Corea del Norte lanzó cinco misiles tácticos que alcanzaron un objetivo en una isla a 136 kilómetros de distancia. Los proyectiles probaron cabezas de racimo y minas de fragmentación. Cubrieron un área de 130.000 metros cuadrados con gran densidad. Kim Jong-un supervisó el ejercicio y mostró satisfacción.

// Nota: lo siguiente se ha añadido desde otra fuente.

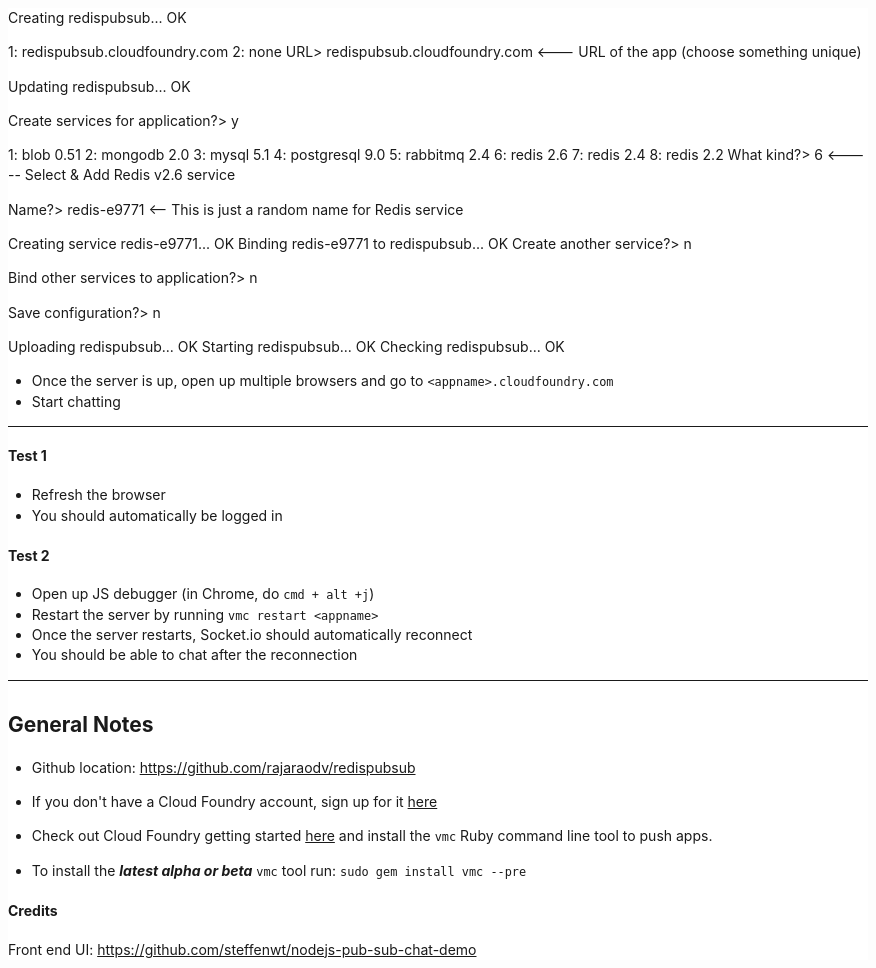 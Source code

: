 Creating redispubsub... OK

1: redispubsub.cloudfoundry.com
2: none
URL> redispubsub.cloudfoundry.com  <--- URL of the app (choose something unique)

Updating redispubsub... OK

Create services for application?> y

1: blob 0.51
2: mongodb 2.0
3: mysql 5.1
4: postgresql 9.0
5: rabbitmq 2.4
6: redis 2.6
7: redis 2.4
8: redis 2.2
What kind?> 6 <----- Select & Add Redis v2.6 service

Name?> redis-e9771 <-- This is just a random name for Redis service

Creating service redis-e9771... OK
Binding redis-e9771 to redispubsub... OK
Create another service?> n

Bind other services to application?> n

Save configuration?> n

Uploading redispubsub... OK
Starting redispubsub... OK
Checking redispubsub... OK

</pre>

* Once the server is up, open up multiple browsers and go to `<appname>.cloudfoundry.com`
* Start chatting

***
#### Test 1

* Refresh the browser
* You should automatically be logged in


#### Test 2

* Open up JS debugger (in Chrome, do `cmd + alt +j`)
* Restart the server by running `vmc restart <appname>`
* Once the server restarts, Socket.io should automatically reconnect
* You should be able to chat after the reconnection

***
## General Notes
* Github location: <a href='https://github.com/rajaraodv/redispubsub' target='_blank'>https://github.com/rajaraodv/redispubsub</a>
* If you don't have a Cloud Foundry account, sign up for it <a href='https://my.cloudfoundry.com/signup' target='_blank'>here</a>
* Check out Cloud Foundry getting started <a href='http://docs.cloudfoundry.com/getting-started.html' target='_blank'>here</a> and install the `vmc` Ruby command line tool to push apps.

* To install the ***latest alpha or beta*** `vmc` tool run: `sudo gem install vmc --pre`


#### Credits

Front end UI: <a href="https://github.com/steffenwt/nodejs-pub-sub-chat-demo">https://github.com/steffenwt/nodejs-pub-sub-chat-demo</a></p>
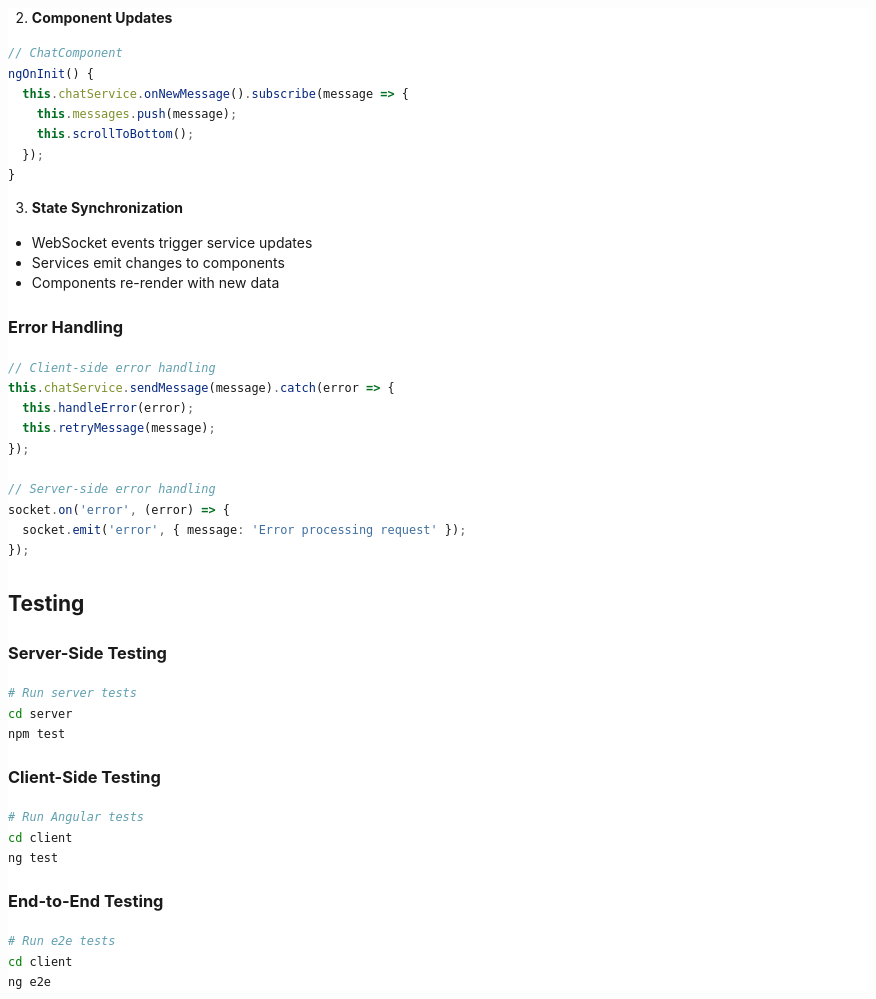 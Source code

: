 2. **Component Updates**
```typescript
// ChatComponent
ngOnInit() {
  this.chatService.onNewMessage().subscribe(message => {
    this.messages.push(message);
    this.scrollToBottom();
  });
}
```

3. **State Synchronization**
- WebSocket events trigger service updates
- Services emit changes to components
- Components re-render with new data

### Error Handling
```typescript
// Client-side error handling
this.chatService.sendMessage(message).catch(error => {
  this.handleError(error);
  this.retryMessage(message);
});

// Server-side error handling
socket.on('error', (error) => {
  socket.emit('error', { message: 'Error processing request' });
});
```

## Testing

### Server-Side Testing
```bash
# Run server tests
cd server
npm test
```

### Client-Side Testing
```bash
# Run Angular tests
cd client
ng test
```

### End-to-End Testing
```bash
# Run e2e tests
cd client
ng e2e
```
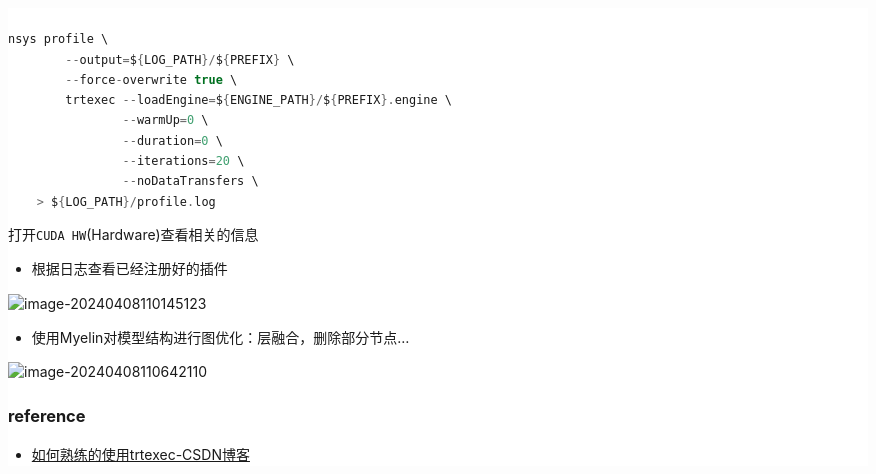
 ```c

nsys profile \
        --output=${LOG_PATH}/${PREFIX} \
        --force-overwrite true \
        trtexec --loadEngine=${ENGINE_PATH}/${PREFIX}.engine \
                --warmUp=0 \
                --duration=0 \
                --iterations=20 \
                --noDataTransfers \
    > ${LOG_PATH}/profile.log


```

打开`CUDA HW`(Hardware)查看相关的信息



* 根据日志查看已经注册好的插件

![image-20240408110145123](https://vscode-vfs+github-002b7b2276223a312c22726566223a7b2274797065223a342c226964223a226d61696e227d7d.vscode-resource.vscode-cdn.net/Phoenix8215/EscapeDeployment/7.trtexec-analysis/assets/image-20240408110145123.png)

* 使用Myelin对模型结构进行图优化：层融合，删除部分节点…

![image-20240408110642110](https://vscode-vfs+github-002b7b2276223a312c22726566223a7b2274797065223a342c226964223a226d61696e227d7d.vscode-resource.vscode-cdn.net/Phoenix8215/EscapeDeployment/7.trtexec-analysis/assets/image-20240408110642110.png)

### reference <a href="#reference" id="reference"></a>

* [如何熟练的使用trtexec-CSDN博客](https://blog.csdn.net/qq\_40672115/article/details/130567829)
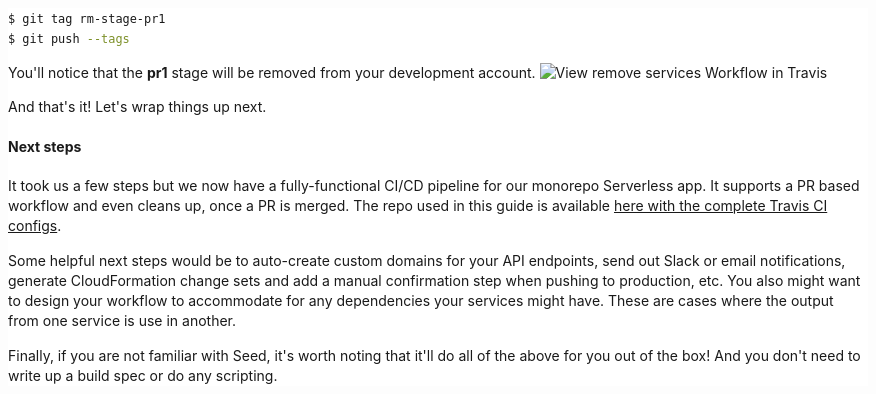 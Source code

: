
 ``` bash
$ git tag rm-stage-pr1
$ git push --tags
```

You'll notice that the **pr1** stage will be removed from your development account.
![View remove services Workflow in Travis](https://i.imgur.com/3x9HdoX.png)

And that's it! Let's wrap things up next.

#### Next steps

It took us a few steps but we now have a fully-functional CI/CD pipeline for our monorepo Serverless app. It supports a PR based workflow and even cleans up, once a PR is merged. The repo used in this guide is available [here with the complete Travis CI configs](https://github.com/seed-run/serverless-example-monorepo-with-travisci).

Some helpful next steps would be to auto-create custom domains for your API endpoints, send out Slack or email notifications, generate CloudFormation change sets and add a manual confirmation step when pushing to production, etc. You also might want to design your workflow to accommodate for any dependencies your services might have. These are cases where the output from one service is use in another. 

Finally, if you are not familiar with Seed, it's worth noting that it'll do all of the above for you out of the box! And you don't need to write up a build spec or do any scripting.
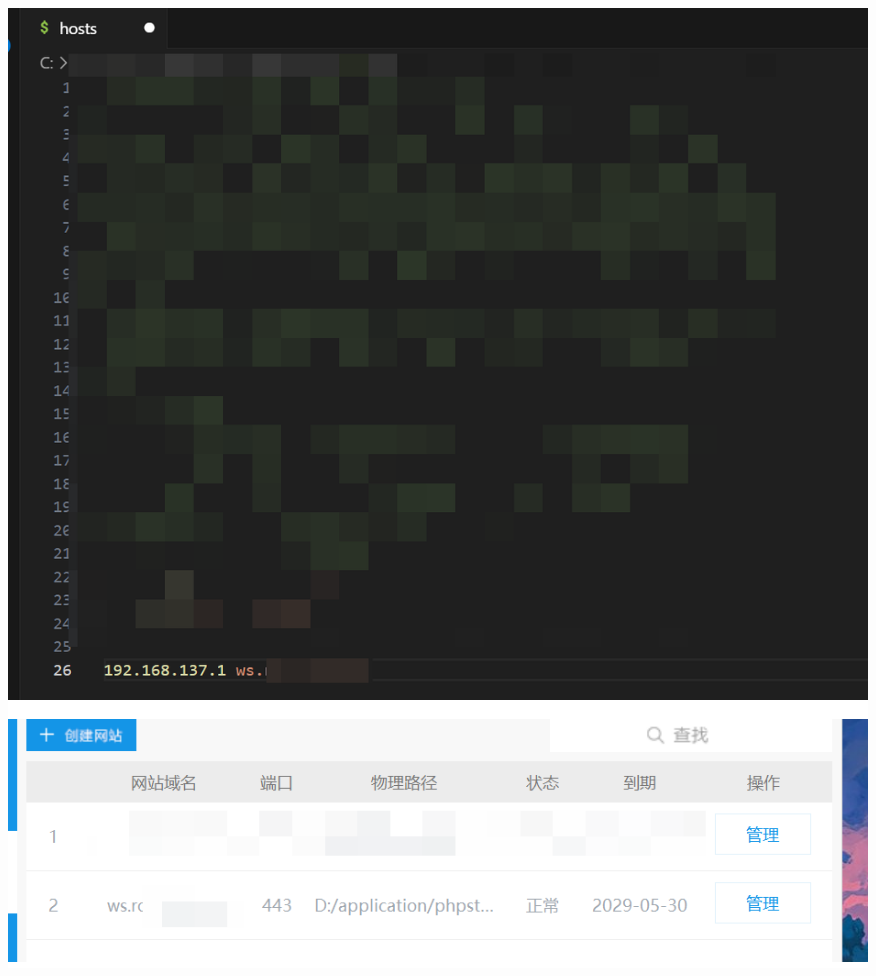 ![image-20240614124234093](./assets/image-20240614124234093.png)

![image-20240614124351223](./assets/image-20240614124351223.png)
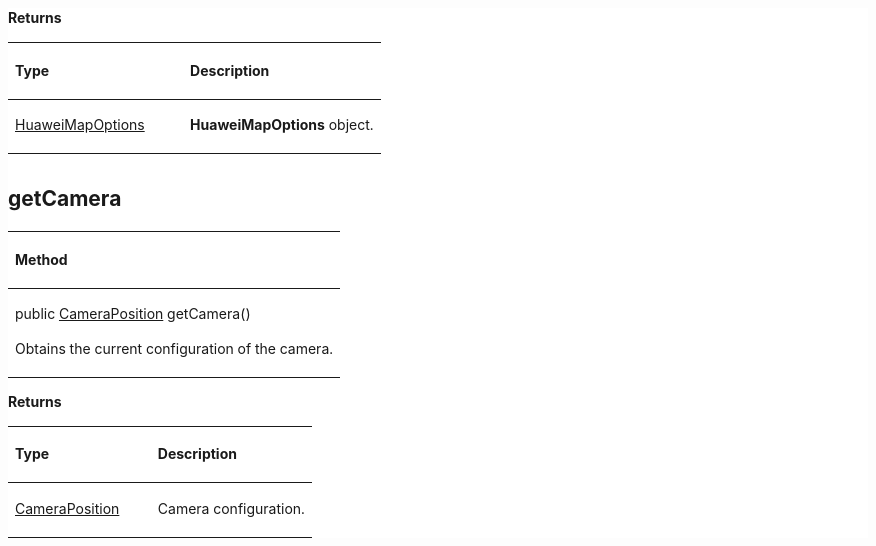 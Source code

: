 **Returns**

<a name="table5124mcpsimp"></a>
<table><thead align="left"><tr id="row5129mcpsimp"><th class="cellrowborder" valign="top" width="47%" id="mcps1.1.3.1.1"><p id="p5131mcpsimp"><a name="p5131mcpsimp"></a><a name="p5131mcpsimp"></a>Type</p>
</th>
<th class="cellrowborder" valign="top" width="53%" id="mcps1.1.3.1.2"><p id="p5133mcpsimp"><a name="p5133mcpsimp"></a><a name="p5133mcpsimp"></a>Description</p>
</th>
</tr>
</thead>
<tbody><tr id="row5134mcpsimp"><td class="cellrowborder" valign="top" width="47%" headers="mcps1.1.3.1.1 "><p id="p5136mcpsimp"><a name="p5136mcpsimp"></a><a name="p5136mcpsimp"></a><a href="huaweimapooptions.md">HuaweiMapOptions</a></p>
</td>
<td class="cellrowborder" valign="top" width="53%" headers="mcps1.1.3.1.2 "><p id="p5138mcpsimp"><a name="p5138mcpsimp"></a><a name="p5138mcpsimp"></a><strong id="b071101124818"><a name="b071101124818"></a><a name="b071101124818"></a>HuaweiMapOptions</strong> object.</p>
</td>
</tr>
</tbody>
</table>

## getCamera<a name="section810020521830"></a>

<a name="table5174mcpsimp"></a>
<table><thead align="left"><tr id="row5178mcpsimp"><th class="cellrowborder" valign="top" width="100%" id="mcps1.1.2.1.1"><p id="p5180mcpsimp"><a name="p5180mcpsimp"></a><a name="p5180mcpsimp"></a>Method</p>
</th>
</tr>
</thead>
<tbody><tr id="row5181mcpsimp"><td class="cellrowborder" valign="top" width="100%" headers="mcps1.1.2.1.1 "><p id="p5183mcpsimp"><a name="p5183mcpsimp"></a><a name="p5183mcpsimp"></a>public <a href="cameraposition.md">CameraPosition</a> getCamera()</p>
<p id="p6825543410"><a name="p6825543410"></a><a name="p6825543410"></a>Obtains the current configuration of the camera.</p>
</td>
</tr>
</tbody>
</table>

**Returns**

<a name="table5192mcpsimp"></a>
<table><thead align="left"><tr id="row5197mcpsimp"><th class="cellrowborder" valign="top" width="47%" id="mcps1.1.3.1.1"><p id="p5199mcpsimp"><a name="p5199mcpsimp"></a><a name="p5199mcpsimp"></a>Type</p>
</th>
<th class="cellrowborder" valign="top" width="53%" id="mcps1.1.3.1.2"><p id="p5201mcpsimp"><a name="p5201mcpsimp"></a><a name="p5201mcpsimp"></a>Description</p>
</th>
</tr>
</thead>
<tbody><tr id="row5202mcpsimp"><td class="cellrowborder" valign="top" width="47%" headers="mcps1.1.3.1.1 "><p id="p5204mcpsimp"><a name="p5204mcpsimp"></a><a name="p5204mcpsimp"></a><a href="cameraposition.md">CameraPosition</a></p>
</td>
<td class="cellrowborder" valign="top" width="53%" headers="mcps1.1.3.1.2 "><p id="p5206mcpsimp"><a name="p5206mcpsimp"></a><a name="p5206mcpsimp"></a>Camera configuration.</p>
</td>
</tr>
</tbody>
</table>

Este domingo, Corea del Norte realizó una nueva prueba de misiles. El líder Kim Jong-un estuvo presente junto a su hija y altos mandos militares. Los soldados dispararon cinco misiles balísticos tácticos de corto alcance desde la zona este del país.
Los misiles volaron hacia una isla situada a 136 kilómetros. Todos impactaron en el blanco previsto. Las cabezas de guerra liberaron bombas de racimo y minas de fragmentación. De esta forma, los militares verificaron el funcionamiento de estas armas.

La prueba cubrió unos 130.000 metros cuadrados. El ataque alcanzó una densidad muy alta en esa zona. Equivale al tamaño de unas 18 canchas de fútbol. Las explosiones dispersaron fragmentos de manera intensa y concentrada.
Kim Jong-un observó cada detalle con atención. Al final, expresó gran satisfacción. Dijo que este avance fortalece la capacidad de golpeo denso de sus fuerzas. Para él, el ejercicio tiene un peso importante en la preparación militar.

Este fue el segundo ensayo similar en el mes de abril. El país busca mejorar sus sistemas de misiles Hwasong-11 Ra. Los técnicos aplicaron mejoras en las cabezas de guerra para lograr mayor efectividad.
Corea del Norte avanza en su programa armamentístico pese a las sanciones internacionales. Los líderes norcoreanos insisten en que estas pruebas sirven para defender su soberanía.
Los vecinos de la península y aliados como Estados Unidos monitorean cada movimiento. La prueba recuerda que la tensión en la región persiste.